Lucrecia Martel is one of the most promising Argentinian directors around. She has won prizes at some of the most prestigious festivals, and we are very proud to be showing her latest film. A “brilliant, maddeningly enigmatic puzzle of a movie” (The New York Times), about a woman confronted with guilt, and the history of Argentina.


Film: Hiroshima (Uruguay) (2009)

18 Nov 2010, 7:30 p.m.

Incredible film, at once experimental in its form, challenging in its content, and visually beautiful: this is a non-identified floating object. Best described as a silent musical: no dialogue is heard at all throughout the film, but music from unsigned Uruguay rock/metal/psychedelic bands make the film fly. 24 hours in the life of a singer with autistic tendencies.


Film: Alamar (Mexico) (2009)

21 Nov 2010, 7:30 p.m.

A visual poem in the stunning setting of a little house in the blue Mexican sea, where a father shows his 5 year old boy how to go fishing. Between documentary and fiction, this little gem has won prestigious prizes, among which the highest prize (tiger award) at the Rotterdam Film Festival.
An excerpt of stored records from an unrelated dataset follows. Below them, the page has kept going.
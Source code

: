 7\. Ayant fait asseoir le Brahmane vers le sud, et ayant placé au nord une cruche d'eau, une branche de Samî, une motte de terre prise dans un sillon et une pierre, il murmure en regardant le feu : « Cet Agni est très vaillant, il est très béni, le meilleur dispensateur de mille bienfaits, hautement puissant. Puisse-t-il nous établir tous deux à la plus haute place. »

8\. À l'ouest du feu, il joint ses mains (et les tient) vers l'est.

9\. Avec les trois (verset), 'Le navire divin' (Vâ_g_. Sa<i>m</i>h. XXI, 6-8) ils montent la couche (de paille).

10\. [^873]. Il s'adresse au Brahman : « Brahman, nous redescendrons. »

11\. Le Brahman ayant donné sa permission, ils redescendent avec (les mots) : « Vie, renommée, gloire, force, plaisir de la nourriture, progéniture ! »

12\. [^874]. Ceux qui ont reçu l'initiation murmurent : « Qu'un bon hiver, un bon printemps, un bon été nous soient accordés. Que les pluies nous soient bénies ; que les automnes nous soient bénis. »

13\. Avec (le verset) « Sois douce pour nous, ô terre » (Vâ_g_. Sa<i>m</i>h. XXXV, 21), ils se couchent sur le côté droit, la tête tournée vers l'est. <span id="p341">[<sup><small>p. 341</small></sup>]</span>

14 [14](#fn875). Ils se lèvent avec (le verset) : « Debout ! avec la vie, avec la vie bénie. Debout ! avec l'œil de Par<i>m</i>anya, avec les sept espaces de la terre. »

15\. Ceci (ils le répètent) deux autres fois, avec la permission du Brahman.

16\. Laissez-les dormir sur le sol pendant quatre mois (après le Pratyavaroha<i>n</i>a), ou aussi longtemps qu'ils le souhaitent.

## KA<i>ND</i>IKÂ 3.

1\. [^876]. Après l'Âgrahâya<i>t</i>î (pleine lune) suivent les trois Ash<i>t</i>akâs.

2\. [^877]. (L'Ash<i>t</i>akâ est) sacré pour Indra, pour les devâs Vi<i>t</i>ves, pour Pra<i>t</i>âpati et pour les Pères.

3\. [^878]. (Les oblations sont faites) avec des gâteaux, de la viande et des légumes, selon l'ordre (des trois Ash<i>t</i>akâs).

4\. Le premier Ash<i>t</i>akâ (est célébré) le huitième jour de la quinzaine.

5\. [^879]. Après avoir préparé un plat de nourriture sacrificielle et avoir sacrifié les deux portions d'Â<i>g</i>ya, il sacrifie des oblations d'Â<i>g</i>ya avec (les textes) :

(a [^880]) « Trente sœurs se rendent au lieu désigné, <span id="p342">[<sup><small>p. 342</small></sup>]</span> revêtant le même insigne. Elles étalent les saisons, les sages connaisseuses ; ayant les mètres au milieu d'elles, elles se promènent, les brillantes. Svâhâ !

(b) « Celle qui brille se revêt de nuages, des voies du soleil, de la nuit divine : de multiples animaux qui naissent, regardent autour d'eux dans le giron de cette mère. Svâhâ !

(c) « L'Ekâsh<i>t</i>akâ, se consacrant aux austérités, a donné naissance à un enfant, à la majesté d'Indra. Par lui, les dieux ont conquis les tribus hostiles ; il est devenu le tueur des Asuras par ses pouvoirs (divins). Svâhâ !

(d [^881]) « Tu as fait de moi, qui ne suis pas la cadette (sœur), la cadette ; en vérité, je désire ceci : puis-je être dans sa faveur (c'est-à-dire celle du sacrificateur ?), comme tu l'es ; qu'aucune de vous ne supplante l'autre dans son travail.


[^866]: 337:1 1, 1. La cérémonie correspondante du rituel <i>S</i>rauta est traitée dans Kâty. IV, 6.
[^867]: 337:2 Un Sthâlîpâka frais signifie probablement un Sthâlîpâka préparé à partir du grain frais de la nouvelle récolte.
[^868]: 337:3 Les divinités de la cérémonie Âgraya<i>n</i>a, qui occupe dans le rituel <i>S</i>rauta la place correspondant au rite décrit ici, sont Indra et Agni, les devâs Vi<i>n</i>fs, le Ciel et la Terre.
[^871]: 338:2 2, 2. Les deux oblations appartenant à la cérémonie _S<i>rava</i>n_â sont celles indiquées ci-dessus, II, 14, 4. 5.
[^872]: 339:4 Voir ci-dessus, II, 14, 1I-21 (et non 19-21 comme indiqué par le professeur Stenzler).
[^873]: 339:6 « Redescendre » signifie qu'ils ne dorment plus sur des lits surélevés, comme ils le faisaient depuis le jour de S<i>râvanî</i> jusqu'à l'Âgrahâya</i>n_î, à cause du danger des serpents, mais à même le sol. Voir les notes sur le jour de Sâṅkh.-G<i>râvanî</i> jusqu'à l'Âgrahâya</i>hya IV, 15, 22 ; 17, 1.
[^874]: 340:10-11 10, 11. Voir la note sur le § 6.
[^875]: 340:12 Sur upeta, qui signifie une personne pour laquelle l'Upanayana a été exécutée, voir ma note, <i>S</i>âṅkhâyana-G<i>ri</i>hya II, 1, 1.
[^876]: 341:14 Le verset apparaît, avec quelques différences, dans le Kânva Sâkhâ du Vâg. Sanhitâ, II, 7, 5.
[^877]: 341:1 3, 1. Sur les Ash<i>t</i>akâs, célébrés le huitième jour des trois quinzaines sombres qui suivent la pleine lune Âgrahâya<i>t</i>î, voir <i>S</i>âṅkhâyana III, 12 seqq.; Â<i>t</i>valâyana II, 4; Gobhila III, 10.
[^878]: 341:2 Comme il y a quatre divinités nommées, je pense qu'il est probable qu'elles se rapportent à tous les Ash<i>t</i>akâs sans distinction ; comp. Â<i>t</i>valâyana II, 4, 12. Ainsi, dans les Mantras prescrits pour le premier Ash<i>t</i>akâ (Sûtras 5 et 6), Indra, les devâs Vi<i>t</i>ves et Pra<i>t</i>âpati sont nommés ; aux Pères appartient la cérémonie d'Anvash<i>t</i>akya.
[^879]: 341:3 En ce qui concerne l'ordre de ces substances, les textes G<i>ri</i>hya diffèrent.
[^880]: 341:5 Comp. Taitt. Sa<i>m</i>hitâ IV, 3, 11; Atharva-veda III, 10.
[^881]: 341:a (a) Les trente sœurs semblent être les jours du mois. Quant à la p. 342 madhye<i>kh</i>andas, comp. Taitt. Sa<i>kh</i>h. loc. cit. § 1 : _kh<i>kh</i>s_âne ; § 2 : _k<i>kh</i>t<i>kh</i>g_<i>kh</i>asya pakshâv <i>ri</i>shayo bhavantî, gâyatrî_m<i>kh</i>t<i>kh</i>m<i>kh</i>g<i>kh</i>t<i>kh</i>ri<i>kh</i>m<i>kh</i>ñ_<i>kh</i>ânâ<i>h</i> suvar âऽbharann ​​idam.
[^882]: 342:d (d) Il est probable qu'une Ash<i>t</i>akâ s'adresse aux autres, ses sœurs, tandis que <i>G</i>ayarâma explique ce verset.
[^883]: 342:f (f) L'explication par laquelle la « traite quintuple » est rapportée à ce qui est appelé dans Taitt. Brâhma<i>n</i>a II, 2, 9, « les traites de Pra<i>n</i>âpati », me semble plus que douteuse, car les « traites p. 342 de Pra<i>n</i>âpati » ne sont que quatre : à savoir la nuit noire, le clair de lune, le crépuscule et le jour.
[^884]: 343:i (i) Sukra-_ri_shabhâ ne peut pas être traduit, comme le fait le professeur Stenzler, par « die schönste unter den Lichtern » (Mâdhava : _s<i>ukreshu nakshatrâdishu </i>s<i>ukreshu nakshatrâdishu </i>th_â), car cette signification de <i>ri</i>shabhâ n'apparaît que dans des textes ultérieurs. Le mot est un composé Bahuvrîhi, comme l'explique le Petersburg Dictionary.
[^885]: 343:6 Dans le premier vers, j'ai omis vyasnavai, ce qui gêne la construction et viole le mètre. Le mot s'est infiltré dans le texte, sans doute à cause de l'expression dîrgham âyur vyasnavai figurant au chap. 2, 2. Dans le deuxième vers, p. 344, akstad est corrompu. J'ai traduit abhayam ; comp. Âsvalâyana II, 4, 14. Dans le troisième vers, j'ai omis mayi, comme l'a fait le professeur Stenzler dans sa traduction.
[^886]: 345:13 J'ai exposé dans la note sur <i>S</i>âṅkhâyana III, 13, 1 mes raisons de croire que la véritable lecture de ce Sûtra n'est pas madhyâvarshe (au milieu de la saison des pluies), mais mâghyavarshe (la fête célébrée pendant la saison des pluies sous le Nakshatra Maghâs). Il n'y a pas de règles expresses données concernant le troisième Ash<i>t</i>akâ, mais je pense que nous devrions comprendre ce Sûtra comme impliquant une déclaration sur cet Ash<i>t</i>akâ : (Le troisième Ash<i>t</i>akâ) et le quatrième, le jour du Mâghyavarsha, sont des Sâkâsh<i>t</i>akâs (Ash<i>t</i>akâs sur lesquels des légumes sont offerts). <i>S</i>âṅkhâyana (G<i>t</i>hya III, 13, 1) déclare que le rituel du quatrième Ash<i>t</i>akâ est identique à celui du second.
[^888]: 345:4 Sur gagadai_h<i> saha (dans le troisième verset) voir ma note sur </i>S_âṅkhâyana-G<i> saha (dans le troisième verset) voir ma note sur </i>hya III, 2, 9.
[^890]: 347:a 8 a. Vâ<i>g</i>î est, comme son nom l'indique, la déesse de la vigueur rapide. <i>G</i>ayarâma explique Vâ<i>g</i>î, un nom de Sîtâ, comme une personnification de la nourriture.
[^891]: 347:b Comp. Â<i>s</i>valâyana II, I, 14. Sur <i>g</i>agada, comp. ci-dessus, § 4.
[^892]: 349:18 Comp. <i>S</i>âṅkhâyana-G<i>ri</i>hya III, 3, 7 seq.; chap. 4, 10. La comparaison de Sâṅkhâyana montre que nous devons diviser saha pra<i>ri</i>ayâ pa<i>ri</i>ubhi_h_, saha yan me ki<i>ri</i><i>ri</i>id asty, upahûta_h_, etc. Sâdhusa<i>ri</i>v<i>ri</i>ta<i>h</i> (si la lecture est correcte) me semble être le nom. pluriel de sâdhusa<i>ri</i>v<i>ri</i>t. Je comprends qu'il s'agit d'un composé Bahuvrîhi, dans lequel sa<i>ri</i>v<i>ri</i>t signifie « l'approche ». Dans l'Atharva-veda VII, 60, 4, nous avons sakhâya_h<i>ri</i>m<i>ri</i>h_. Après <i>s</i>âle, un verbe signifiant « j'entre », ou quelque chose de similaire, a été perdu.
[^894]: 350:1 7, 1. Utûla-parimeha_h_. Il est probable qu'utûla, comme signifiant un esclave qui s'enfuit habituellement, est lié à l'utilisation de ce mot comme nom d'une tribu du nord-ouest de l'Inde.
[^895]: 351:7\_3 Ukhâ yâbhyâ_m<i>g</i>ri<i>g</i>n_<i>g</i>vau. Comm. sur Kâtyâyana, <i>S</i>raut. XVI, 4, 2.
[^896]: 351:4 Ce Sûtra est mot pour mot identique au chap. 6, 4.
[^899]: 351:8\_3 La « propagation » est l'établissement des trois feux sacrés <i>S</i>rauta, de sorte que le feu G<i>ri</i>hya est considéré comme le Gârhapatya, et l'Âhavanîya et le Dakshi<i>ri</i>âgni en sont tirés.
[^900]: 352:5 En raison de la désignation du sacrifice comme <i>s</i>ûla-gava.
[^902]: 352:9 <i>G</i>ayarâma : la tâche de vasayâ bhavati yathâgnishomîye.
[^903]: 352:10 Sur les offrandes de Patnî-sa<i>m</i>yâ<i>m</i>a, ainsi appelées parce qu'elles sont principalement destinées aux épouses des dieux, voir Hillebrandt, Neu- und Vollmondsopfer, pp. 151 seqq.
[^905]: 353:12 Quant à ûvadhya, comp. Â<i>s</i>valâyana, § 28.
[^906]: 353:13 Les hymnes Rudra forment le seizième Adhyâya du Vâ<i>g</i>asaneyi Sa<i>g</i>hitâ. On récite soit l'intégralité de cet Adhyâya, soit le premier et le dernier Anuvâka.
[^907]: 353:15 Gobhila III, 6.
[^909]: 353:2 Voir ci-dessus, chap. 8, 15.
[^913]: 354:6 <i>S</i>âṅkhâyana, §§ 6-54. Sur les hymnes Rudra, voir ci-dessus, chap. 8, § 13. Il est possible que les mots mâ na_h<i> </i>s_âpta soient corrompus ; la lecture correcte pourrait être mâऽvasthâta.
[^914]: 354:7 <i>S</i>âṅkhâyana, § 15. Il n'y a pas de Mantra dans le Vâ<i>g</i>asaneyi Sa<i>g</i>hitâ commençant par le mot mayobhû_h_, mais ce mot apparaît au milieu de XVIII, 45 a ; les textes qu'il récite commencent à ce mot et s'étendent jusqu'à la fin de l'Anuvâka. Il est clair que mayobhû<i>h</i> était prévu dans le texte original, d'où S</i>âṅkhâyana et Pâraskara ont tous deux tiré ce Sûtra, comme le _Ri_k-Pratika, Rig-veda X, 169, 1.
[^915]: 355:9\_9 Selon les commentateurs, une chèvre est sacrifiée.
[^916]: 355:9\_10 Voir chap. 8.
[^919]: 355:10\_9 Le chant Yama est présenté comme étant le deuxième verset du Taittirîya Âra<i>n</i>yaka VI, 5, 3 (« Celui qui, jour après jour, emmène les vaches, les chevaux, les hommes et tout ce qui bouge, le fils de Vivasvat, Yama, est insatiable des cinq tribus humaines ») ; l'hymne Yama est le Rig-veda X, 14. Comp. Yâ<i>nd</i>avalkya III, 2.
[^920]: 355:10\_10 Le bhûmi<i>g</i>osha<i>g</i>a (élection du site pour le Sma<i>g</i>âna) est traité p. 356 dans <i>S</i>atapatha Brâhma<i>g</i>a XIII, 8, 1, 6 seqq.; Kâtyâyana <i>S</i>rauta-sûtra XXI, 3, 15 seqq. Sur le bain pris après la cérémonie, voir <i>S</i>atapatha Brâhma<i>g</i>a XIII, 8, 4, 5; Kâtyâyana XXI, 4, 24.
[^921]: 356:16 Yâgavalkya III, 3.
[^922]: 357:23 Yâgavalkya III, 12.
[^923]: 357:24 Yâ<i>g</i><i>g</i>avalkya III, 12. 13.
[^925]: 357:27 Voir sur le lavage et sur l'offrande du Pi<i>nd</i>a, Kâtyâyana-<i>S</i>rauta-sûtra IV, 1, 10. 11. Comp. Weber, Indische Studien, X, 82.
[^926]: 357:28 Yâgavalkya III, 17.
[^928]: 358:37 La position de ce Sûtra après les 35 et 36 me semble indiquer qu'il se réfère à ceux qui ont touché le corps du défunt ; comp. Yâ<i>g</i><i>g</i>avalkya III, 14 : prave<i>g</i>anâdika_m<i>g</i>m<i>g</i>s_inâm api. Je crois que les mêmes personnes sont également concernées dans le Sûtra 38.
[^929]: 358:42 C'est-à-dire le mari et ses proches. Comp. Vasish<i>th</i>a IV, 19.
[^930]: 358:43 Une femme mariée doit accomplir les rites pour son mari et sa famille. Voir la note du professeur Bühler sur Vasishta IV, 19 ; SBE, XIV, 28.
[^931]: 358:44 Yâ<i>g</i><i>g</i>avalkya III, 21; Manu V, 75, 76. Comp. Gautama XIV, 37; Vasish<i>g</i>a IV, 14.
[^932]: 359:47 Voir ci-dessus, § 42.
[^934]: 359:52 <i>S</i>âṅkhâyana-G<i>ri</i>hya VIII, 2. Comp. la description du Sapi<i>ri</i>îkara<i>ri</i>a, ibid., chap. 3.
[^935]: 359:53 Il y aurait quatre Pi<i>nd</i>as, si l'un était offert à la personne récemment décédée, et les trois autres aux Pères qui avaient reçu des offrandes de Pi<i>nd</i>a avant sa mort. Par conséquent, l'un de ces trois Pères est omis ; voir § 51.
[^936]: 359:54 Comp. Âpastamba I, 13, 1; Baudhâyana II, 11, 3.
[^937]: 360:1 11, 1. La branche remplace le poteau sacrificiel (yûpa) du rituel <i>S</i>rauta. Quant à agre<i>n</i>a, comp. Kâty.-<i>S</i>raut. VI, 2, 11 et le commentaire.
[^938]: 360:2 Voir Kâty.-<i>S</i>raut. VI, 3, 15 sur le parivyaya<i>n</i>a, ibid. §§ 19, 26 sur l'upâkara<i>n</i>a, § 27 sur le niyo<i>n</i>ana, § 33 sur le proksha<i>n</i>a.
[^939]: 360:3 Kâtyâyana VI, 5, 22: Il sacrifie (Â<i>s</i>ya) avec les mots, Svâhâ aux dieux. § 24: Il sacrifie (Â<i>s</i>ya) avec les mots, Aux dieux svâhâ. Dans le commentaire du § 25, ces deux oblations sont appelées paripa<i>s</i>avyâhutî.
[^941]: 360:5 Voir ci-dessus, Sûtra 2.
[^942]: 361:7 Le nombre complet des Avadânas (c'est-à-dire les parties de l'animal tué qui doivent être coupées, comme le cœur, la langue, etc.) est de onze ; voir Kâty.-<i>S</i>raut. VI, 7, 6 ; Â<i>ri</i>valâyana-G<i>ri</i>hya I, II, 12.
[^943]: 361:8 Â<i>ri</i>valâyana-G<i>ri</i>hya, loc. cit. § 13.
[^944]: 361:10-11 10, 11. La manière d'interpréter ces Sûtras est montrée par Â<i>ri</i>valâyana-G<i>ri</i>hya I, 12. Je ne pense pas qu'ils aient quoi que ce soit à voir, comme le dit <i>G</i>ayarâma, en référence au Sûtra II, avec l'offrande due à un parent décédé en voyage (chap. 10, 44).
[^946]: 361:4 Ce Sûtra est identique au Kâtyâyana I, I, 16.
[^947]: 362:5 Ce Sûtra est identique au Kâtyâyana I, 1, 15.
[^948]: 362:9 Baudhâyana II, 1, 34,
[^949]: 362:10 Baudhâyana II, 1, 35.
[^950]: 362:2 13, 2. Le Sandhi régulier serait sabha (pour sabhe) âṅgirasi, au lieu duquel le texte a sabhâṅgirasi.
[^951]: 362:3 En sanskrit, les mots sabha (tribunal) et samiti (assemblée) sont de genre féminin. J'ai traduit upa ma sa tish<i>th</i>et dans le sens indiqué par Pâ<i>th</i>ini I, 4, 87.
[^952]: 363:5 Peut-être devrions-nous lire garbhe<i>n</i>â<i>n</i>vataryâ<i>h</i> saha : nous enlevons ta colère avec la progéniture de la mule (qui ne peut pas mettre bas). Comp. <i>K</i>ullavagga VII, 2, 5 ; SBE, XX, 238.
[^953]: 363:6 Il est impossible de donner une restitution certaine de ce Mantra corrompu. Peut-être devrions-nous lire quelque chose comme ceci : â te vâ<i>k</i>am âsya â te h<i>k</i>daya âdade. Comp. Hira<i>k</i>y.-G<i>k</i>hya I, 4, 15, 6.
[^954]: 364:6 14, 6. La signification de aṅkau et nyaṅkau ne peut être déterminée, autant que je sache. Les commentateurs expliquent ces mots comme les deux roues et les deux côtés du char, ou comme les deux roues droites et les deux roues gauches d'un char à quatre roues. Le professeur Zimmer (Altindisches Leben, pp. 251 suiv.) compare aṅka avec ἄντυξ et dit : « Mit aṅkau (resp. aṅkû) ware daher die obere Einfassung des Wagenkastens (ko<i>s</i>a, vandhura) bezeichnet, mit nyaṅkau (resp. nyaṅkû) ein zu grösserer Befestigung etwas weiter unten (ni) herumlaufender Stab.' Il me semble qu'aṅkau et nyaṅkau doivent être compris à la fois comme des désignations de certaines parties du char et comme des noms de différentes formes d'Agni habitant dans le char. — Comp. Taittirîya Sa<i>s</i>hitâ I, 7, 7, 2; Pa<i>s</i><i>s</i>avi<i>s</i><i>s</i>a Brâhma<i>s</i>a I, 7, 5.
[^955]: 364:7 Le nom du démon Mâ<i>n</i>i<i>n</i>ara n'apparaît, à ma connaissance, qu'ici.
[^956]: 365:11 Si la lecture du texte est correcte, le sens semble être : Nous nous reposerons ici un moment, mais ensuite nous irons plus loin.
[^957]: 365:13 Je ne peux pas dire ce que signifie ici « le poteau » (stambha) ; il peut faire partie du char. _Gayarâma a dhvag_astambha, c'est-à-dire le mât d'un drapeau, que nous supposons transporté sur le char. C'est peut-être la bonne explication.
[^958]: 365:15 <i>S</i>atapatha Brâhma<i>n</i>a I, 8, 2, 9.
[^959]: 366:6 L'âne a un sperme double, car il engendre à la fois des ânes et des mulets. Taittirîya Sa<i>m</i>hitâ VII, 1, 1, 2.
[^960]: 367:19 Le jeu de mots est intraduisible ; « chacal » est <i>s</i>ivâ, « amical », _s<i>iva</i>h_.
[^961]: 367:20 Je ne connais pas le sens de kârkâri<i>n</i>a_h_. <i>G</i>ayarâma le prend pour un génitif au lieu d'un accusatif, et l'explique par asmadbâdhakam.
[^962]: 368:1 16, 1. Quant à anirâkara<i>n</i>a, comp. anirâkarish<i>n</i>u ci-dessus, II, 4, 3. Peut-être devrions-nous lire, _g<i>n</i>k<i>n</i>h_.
Film: The Dog Pound (La Perrera, Uruguay) (2006)

25 Nov 2010, 7:30 p.m.

Winner of the Best Film Award at the Rotterdam Film Festival, and elected Best Uruguayan Film of 2006 by the country’s Association of Film Critics, this is a slow and contemplative film about David, a 25-year-old who loves smoking pot, and has a heroic capacity for doing nothing. Tragicomedy of a slacker, shot on 16mm.